ACTIVITY ▸
Could you repeat word for word only the lines from the one containing "[Roku](https://www.dataxu.com/ad-tech-glossary)" to the last line of the data below?
THE INPUT: Begin
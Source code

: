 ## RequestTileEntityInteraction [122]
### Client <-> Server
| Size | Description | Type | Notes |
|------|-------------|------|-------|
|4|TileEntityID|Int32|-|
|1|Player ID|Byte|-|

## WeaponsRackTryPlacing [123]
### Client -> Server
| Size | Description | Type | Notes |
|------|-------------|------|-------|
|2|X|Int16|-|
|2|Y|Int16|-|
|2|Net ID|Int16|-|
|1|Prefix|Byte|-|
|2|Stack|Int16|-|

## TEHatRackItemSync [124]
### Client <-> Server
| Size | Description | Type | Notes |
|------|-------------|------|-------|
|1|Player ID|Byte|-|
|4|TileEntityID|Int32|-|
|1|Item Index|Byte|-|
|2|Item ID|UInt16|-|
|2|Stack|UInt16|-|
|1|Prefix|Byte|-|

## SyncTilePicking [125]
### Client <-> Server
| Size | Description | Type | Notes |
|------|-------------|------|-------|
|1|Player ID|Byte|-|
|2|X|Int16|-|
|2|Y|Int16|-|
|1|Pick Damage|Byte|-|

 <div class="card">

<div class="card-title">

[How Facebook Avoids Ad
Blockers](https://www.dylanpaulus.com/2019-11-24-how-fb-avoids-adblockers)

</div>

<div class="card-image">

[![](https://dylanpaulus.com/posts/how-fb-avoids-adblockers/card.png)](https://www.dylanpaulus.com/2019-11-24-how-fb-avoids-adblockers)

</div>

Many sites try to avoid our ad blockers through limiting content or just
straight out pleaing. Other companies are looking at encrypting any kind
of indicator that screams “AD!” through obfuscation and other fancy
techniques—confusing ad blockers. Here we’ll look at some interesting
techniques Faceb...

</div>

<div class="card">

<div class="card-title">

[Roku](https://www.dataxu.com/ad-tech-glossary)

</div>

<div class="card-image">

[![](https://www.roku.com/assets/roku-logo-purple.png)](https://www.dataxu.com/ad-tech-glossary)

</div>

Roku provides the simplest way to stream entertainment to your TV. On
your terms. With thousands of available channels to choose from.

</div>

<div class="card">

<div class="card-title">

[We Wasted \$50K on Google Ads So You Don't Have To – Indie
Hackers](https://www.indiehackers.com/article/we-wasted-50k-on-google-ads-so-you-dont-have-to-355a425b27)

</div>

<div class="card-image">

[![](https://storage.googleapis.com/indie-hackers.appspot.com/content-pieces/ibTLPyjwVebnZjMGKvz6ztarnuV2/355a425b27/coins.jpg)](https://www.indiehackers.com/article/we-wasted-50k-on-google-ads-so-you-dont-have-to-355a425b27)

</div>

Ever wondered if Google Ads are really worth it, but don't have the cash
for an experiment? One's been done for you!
THE INPUT: End
RESPONSE TO THIS TASK ▸
[Roku](https://www.dataxu.com/ad-tech-glossary)

</div>

<div class="card-image">

[![](https://www.roku.com/assets/roku-logo-purple.png)](https://www.dataxu.com/ad-tech-glossary)

</div>

Roku provides the simplest way to stream entertainment to your TV. On
your terms. With thousands of available channels to choose from.

</div>

<div class="card">

<div class="card-title">

[We Wasted \$50K on Google Ads So You Don't Have To – Indie
Hackers](https://www.indiehackers.com/article/we-wasted-50k-on-google-ads-so-you-dont-have-to-355a425b27)

</div>

<div class="card-image">

[![](https://storage.googleapis.com/indie-hackers.appspot.com/content-pieces/ibTLPyjwVebnZjMGKvz6ztarnuV2/355a425b27/coins.jpg)](https://www.indiehackers.com/article/we-wasted-50k-on-google-ads-so-you-dont-have-to-355a425b27)

</div>

Ever wondered if Google Ads are really worth it, but don't have the cash
for an experiment? One's been done for you!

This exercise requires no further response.